▶ [Work instructions] When you copy the material below, keep every line exact and drop the pictures.

Top of Input for this task

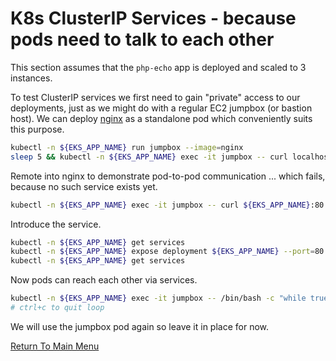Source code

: # K8s ClusterIP Services - because pods need to talk to each other

This section assumes that the `php-echo` app is deployed and scaled to 3 instances.

To test ClusterIP services we first need to gain "private" access to our deployments, just as we might do with a regular EC2 jumpbox (or bastion host).
We can deploy [nginx](https://www.nginx.com) as a standalone pod which conveniently suits this purpose.
```bash
kubectl -n ${EKS_APP_NAME} run jumpbox --image=nginx
sleep 5 && kubectl -n ${EKS_APP_NAME} exec -it jumpbox -- curl localhost:80 # <---- NGINX welcome page
```

Remote into nginx to demonstrate pod-to-pod communication ... which fails, because no such service exists yet.
```bash
kubectl -n ${EKS_APP_NAME} exec -it jumpbox -- curl ${EKS_APP_NAME}:80 # <---- FAILURE!
```

Introduce the service.
```bash
kubectl -n ${EKS_APP_NAME} get services
kubectl -n ${EKS_APP_NAME} expose deployment ${EKS_APP_NAME} --port=80 --type=ClusterIP
kubectl -n ${EKS_APP_NAME} get services
```

Now pods can reach each other via services.
```bash
kubectl -n ${EKS_APP_NAME} exec -it jumpbox -- /bin/bash -c "while true; do curl ${EKS_APP_NAME}:80; done"
# ctrl+c to quit loop
```

We will use the jumpbox pod again so leave it in place for now.

[Return To Main Menu](/README.md)
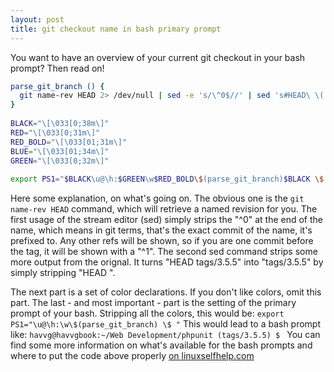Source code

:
 ```yaml
---
layout: post
title: git checkout name in bash primary prompt
---
```

You want to have an overview of your current git checkout in your bash prompt? Then read on!

```bash
parse_git_branch () {
  git name-rev HEAD 2> /dev/null | sed -e 's/\^0$//' | sed 's#HEAD\ \(.*\)# (\1)#'
}
 
BLACK="\[\033[0;38m\]"
RED="\[\033[0;31m\]"
RED_BOLD="\[\033[01;31m\]"
BLUE="\[\033[01;34m\]"
GREEN="\[\033[0;32m\]"
 
export PS1="$BLACK\u@\h:$GREEN\w$RED_BOLD\$(parse_git_branch)$BLACK \$ "
```

Here some explanation, on what's going on. The obvious one is the `git name-rev HEAD` command, which will retrieve a named revision for you. The first usage of the stream editor (sed) simply strips the "^0" at the end of the name, which means in git terms, that's the exact commit of the name, it's prefixed to. Any other refs will be shown, so if you are one commit before the tag, it will be shown with a "^1". The second sed command strips some more output from the orignal. It turns "HEAD tags/3.5.5" into "tags/3.5.5" by simply stripping "HEAD ".

The next part is a set of color declarations. If you don't like colors, omit this part. The last - and most important - part is the setting of the primary prompt of your bash. Stripping all the colors, this would be: `export PS1="\u@\h:\w\$(parse_git_branch) \$ "` This would lead to a bash prompt like: `havvg@havvgbook:~/Web Development/phpunit (tags/3.5.5) $ ` You can find some more information on what's available for the bash prompts and where to put the code above properly [on linuxselfhelp.com](https://www.linuxselfhelp.com/howtos/Bash-Prompt/Bash-Prompt-HOWTO-2.html#bpescapes)
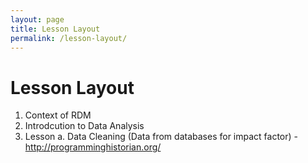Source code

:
 ```yaml
---
layout: page
title: Lesson Layout
permalink: /lesson-layout/
---
```

# Lesson Layout

1. Context of RDM
2. Introdcution to Data Analysis
3. Lesson a. Data Cleaning (Data from databases for impact factor) - http://programminghistorian.org/
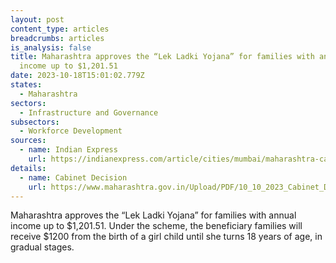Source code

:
 ```yaml
---
layout: post
content_type: articles
breadcrumbs: articles
is_analysis: false
title: Maharashtra approves the “Lek Ladki Yojana” for families with annual
  income up to $1,201.51
date: 2023-10-18T15:01:02.779Z
states:
  - Maharashtra
sectors:
  - Infrastructure and Governance
subsectors:
  - Workforce Development
sources:
  - name: Indian Express
    url: https://indianexpress.com/article/cities/mumbai/maharashtra-cabinet-approves-dear-daughter-scheme-for-welfare-of-girl-child-8976546/
details:
  - name: Cabinet Decision
    url: https://www.maharashtra.gov.in/Upload/PDF/10_10_2023_Cabinet_Decisions_Meeting_No_49.pdf
---
```

Maharashtra approves the “Lek Ladki Yojana” for families with annual income up to $1,201.51. Under the scheme, the beneficiary families will receive $1200 from the birth of a girl child until she turns 18 years of age, in gradual stages.
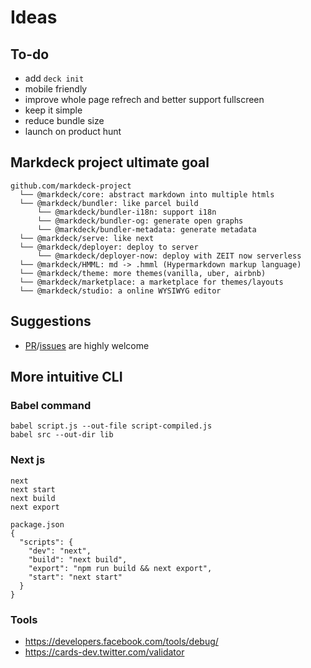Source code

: # Ideas

## To-do

- add `deck init`
- mobile friendly
- improve whole page refrech and better support fullscreen
- keep it simple
- reduce bundle size
- launch on product hunt

## Markdeck project ultimate goal

```
github.com/markdeck-project
  └── @markdeck/core: abstract markdown into multiple htmls
  └── @markdeck/bundler: like parcel build
      └── @markdeck/bundler-i18n: support i18n
      └── @markdeck/bundler-og: generate open graphs
      └── @markdeck/bundler-metadata: generate metadata
  └── @markdeck/serve: like next
  └── @markdeck/deployer: deploy to server
      └── @markdeck/deployer-now: deploy with ZEIT now serverless
  └── @markdeck/HMML: md -> .hmml (Hypermarkdown markup language)
  └── @markdeck/theme: more themes(vanilla, uber, airbnb)
  └── @markdeck/marketplace: a marketplace for themes/layouts
  └── @markdeck/studio: a online WYSIWYG editor
```

## Suggestions

- [PR](https://github.com/amazingandyyy/markdeck/pulls)/[issues](https://github.com/amazingandyyy/markdeck/issues) are highly welcome

## More intuitive CLI

### Babel command

```
babel script.js --out-file script-compiled.js
babel src --out-dir lib
```

### Next js

```
next
next start
next build
next export

package.json
{
  "scripts": {
    "dev": "next",
    "build": "next build",
    "export": "npm run build && next export",
    "start": "next start"
  }
}
```

### Tools

- https://developers.facebook.com/tools/debug/
- https://cards-dev.twitter.com/validator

Bottom of Input for this task

▶ [Problem solution]
Source code

: # K8s ClusterIP Services - because pods need to talk to each other

This section assumes that the `php-echo` app is deployed and scaled to 3 instances.

To test ClusterIP services we first need to gain "private" access to our deployments, just as we might do with a regular EC2 jumpbox (or bastion host).
We can deploy [nginx](https://www.nginx.com) as a standalone pod which conveniently suits this purpose.
```bash
kubectl -n ${EKS_APP_NAME} run jumpbox --image=nginx
sleep 5 && kubectl -n ${EKS_APP_NAME} exec -it jumpbox -- curl localhost:80 # <---- NGINX welcome page
```

Remote into nginx to demonstrate pod-to-pod communication ... which fails, because no such service exists yet.
```bash
kubectl -n ${EKS_APP_NAME} exec -it jumpbox -- curl ${EKS_APP_NAME}:80 # <---- FAILURE!
```

Introduce the service.
```bash
kubectl -n ${EKS_APP_NAME} get services
kubectl -n ${EKS_APP_NAME} expose deployment ${EKS_APP_NAME} --port=80 --type=ClusterIP
kubectl -n ${EKS_APP_NAME} get services
```

Now pods can reach each other via services.
```bash
kubectl -n ${EKS_APP_NAME} exec -it jumpbox -- /bin/bash -c "while true; do curl ${EKS_APP_NAME}:80; done"
# ctrl+c to quit loop
```

We will use the jumpbox pod again so leave it in place for now.

[Return To Main Menu](/README.md)
Source code

:
 ```yaml
---
layout: post
title: git checkout name in bash primary prompt
---
```

You want to have an overview of your current git checkout in your bash prompt? Then read on!

```bash
parse_git_branch () {
  git name-rev HEAD 2> /dev/null | sed -e 's/\^0$//' | sed 's#HEAD\ \(.*\)# (\1)#'
}
 
BLACK="\[\033[0;38m\]"
RED="\[\033[0;31m\]"
RED_BOLD="\[\033[01;31m\]"
BLUE="\[\033[01;34m\]"
GREEN="\[\033[0;32m\]"
 
export PS1="$BLACK\u@\h:$GREEN\w$RED_BOLD\$(parse_git_branch)$BLACK \$ "
```

Here some explanation, on what's going on. The obvious one is the `git name-rev HEAD` command, which will retrieve a named revision for you. The first usage of the stream editor (sed) simply strips the "^0" at the end of the name, which means in git terms, that's the exact commit of the name, it's prefixed to. Any other refs will be shown, so if you are one commit before the tag, it will be shown with a "^1". The second sed command strips some more output from the orignal. It turns "HEAD tags/3.5.5" into "tags/3.5.5" by simply stripping "HEAD ".

The next part is a set of color declarations. If you don't like colors, omit this part. The last - and most important - part is the setting of the primary prompt of your bash. Stripping all the colors, this would be: `export PS1="\u@\h:\w\$(parse_git_branch) \$ "` This would lead to a bash prompt like: `havvg@havvgbook:~/Web Development/phpunit (tags/3.5.5) $ ` You can find some more information on what's available for the bash prompts and where to put the code above properly [on linuxselfhelp.com](https://www.linuxselfhelp.com/howtos/Bash-Prompt/Bash-Prompt-HOWTO-2.html#bpescapes)
Source code

:
 ```yaml
---
layout: page
title: Lesson Layout
permalink: /lesson-layout/
---
```

# Lesson Layout

1. Context of RDM
2. Introdcution to Data Analysis
3. Lesson a. Data Cleaning (Data from databases for impact factor) - http://programminghistorian.org/
Source code

:
 ```yaml
---
layout: post
content_type: articles
breadcrumbs: articles
is_analysis: false
title: Maharashtra approves the “Lek Ladki Yojana” for families with annual
  income up to $1,201.51
date: 2023-10-18T15:01:02.779Z
states:
  - Maharashtra
sectors:
  - Infrastructure and Governance
subsectors:
  - Workforce Development
sources:
  - name: Indian Express
    url: https://indianexpress.com/article/cities/mumbai/maharashtra-cabinet-approves-dear-daughter-scheme-for-welfare-of-girl-child-8976546/
details:
  - name: Cabinet Decision
    url: https://www.maharashtra.gov.in/Upload/PDF/10_10_2023_Cabinet_Decisions_Meeting_No_49.pdf
---
```

Maharashtra approves the “Lek Ladki Yojana” for families with annual income up to $1,201.51. Under the scheme, the beneficiary families will receive $1200 from the birth of a girl child until she turns 18 years of age, in gradual stages.
Source code

: # Ideas

## To-do

- add `deck init`
- mobile friendly
- improve whole page refrech and better support fullscreen
- keep it simple
- reduce bundle size
- launch on product hunt

## Markdeck project ultimate goal

```
github.com/markdeck-project
  └── @markdeck/core: abstract markdown into multiple htmls
  └── @markdeck/bundler: like parcel build
      └── @markdeck/bundler-i18n: support i18n
      └── @markdeck/bundler-og: generate open graphs
      └── @markdeck/bundler-metadata: generate metadata
  └── @markdeck/serve: like next
  └── @markdeck/deployer: deploy to server
      └── @markdeck/deployer-now: deploy with ZEIT now serverless
  └── @markdeck/HMML: md -> .hmml (Hypermarkdown markup language)
  └── @markdeck/theme: more themes(vanilla, uber, airbnb)
  └── @markdeck/marketplace: a marketplace for themes/layouts
  └── @markdeck/studio: a online WYSIWYG editor
```

## Suggestions

- [PR](https://github.com/amazingandyyy/markdeck/pulls)/[issues](https://github.com/amazingandyyy/markdeck/issues) are highly welcome

## More intuitive CLI

### Babel command

```
babel script.js --out-file script-compiled.js
babel src --out-dir lib
```

### Next js

```
next
next start
next build
next export

package.json
{
  "scripts": {
    "dev": "next",
    "build": "next build",
    "export": "npm run build && next export",
    "start": "next start"
  }
}
```

### Tools

- https://developers.facebook.com/tools/debug/
- https://cards-dev.twitter.com/validator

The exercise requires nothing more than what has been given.